Which, as some European diplomats note, may be a bit of a problem:

These diplomats, and some American officials, said that if the American military command ordered a siege of an Iraqi city, for example, and there was no language calling for an Iraqi government to participate in the decision, the government might not be able to survive protests that could follow.

But according to Juan Cole's expert testimony before the Senate this week,

I have to say that I read the Iraqi press in Arabic every day. My firm impression is that this is enormously popular among the Iraqis. That is to say they want a transition on June 30th. There's no faction in Iraq, on any part of the political spectrum, that would be at all happy with any kind of delay in this date.

To which his co-panelist, Toby Dodge, adds:

So, there is a build up of aspiration around June 30th that I suspect, in a pessimistic prediction, will then, when they -- when that popular opinion realizes nothing changes after June 30th, and things may well get a lot worse in the run up and the aftermath of that date, that exactly as you say, Senator, that goodwill or hope will be then frittered away, and the next dates will be even more difficult to move towards.

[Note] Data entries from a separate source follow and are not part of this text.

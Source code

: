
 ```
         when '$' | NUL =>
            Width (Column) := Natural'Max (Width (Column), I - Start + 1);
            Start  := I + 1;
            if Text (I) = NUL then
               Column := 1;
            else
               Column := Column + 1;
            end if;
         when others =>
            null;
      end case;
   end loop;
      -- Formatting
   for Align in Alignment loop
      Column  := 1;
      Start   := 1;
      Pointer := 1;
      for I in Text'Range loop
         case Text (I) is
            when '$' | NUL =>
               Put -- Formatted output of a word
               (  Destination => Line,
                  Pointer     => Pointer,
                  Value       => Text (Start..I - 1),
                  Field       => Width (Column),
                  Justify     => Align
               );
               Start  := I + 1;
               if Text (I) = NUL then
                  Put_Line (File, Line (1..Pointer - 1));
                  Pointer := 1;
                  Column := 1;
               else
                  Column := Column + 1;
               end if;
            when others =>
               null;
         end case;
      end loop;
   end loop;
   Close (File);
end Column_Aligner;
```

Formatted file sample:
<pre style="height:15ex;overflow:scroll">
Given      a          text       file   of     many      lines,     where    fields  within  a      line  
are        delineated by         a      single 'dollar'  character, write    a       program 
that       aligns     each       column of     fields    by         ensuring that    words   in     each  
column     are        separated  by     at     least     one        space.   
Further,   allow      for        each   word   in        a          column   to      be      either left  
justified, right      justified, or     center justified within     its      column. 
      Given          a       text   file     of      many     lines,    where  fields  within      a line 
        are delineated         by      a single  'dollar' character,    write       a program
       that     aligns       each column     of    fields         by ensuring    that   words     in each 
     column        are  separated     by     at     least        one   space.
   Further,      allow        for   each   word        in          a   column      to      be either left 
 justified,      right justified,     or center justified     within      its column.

Is it too much to suggest that this disappointment could drive more people towards the resistance?

But there's one piece of good news in all of this. We don't have to worry about what our enemies in the New Iraq will say about the powerlessness of their nominally sovereign new government. They're already talking:

In the first sermon he has preached in the Kufa mosque since the outbreak of hostilities between his Mahdi Army and Coalition forces, [Muqtada al-Sadr] said that "These events have brought to light dirty tricks, and have made it possible to distinguish between the truth and falsehood. I say that they intend to stay for many long years and are strengthening their positions, and there is no use to truce negotiations with them." He added, "America does not distinguish between small and large [sins?] under the pretext of freedom and democracy, but what democracy is this, and what liberty? Do not let their words seduce you, for they claim that they are going to surrender sovereignty and form an [Iraqi] government . . . Some accuse me of having delayed the transfer of sovereignty to Iraqis and the formation of a transitional Iraqi government. I say, yes, I have delayed the sale of Iraq and the planting of a lackey government . . .

If anyone in the Green Zone is wondering why their credibility among Iraqis is so low, compared to even a thug (albeit a bad seed from a good family) like al-Sadr, maybe it's because he's telling the truth and they're not.

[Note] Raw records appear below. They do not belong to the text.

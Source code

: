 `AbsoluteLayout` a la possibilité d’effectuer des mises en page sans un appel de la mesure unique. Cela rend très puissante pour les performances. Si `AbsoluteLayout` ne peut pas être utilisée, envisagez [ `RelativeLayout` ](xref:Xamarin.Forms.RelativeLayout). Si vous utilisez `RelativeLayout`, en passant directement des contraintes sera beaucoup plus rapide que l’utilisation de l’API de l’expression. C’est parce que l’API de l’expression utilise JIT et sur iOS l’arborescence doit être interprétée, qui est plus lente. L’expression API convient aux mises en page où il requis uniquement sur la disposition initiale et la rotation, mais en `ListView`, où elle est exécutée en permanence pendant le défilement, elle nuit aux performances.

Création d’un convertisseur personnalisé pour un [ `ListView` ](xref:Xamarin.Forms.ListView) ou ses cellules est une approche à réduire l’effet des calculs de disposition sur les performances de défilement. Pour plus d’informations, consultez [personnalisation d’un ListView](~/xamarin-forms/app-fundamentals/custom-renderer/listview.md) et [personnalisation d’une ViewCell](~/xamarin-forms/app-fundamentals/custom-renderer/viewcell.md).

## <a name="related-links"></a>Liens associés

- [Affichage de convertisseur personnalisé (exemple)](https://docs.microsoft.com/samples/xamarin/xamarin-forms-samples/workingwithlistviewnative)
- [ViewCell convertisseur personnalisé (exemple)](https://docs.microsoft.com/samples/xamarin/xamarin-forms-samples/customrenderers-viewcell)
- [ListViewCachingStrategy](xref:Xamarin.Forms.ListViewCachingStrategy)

Some of this news will come as no surprise to readers of liberal blogs -- more than a month ago, Nathan Newman spotted the clever wording in the "interim constitution" which prevents the interim government from changing whatever laws Bremer has imposed by fiat. But now that officials are testifying in Congress, so that our press doesn't have to go through the awful effort of reading things, it's good to see the New York frigging Times catching up.

See also Cole's reflections on another co-panelist, Richard Perle, still shilling for Chalabi. In the course of which, Cole reports that Chalabi was not only convicted of embezzling from a bank in Jordan -- he's on the lam from a ten-year jail sentence -- but lost support of the American State Department and CIA after being unable to account for several million dollars of their money. I did not know that.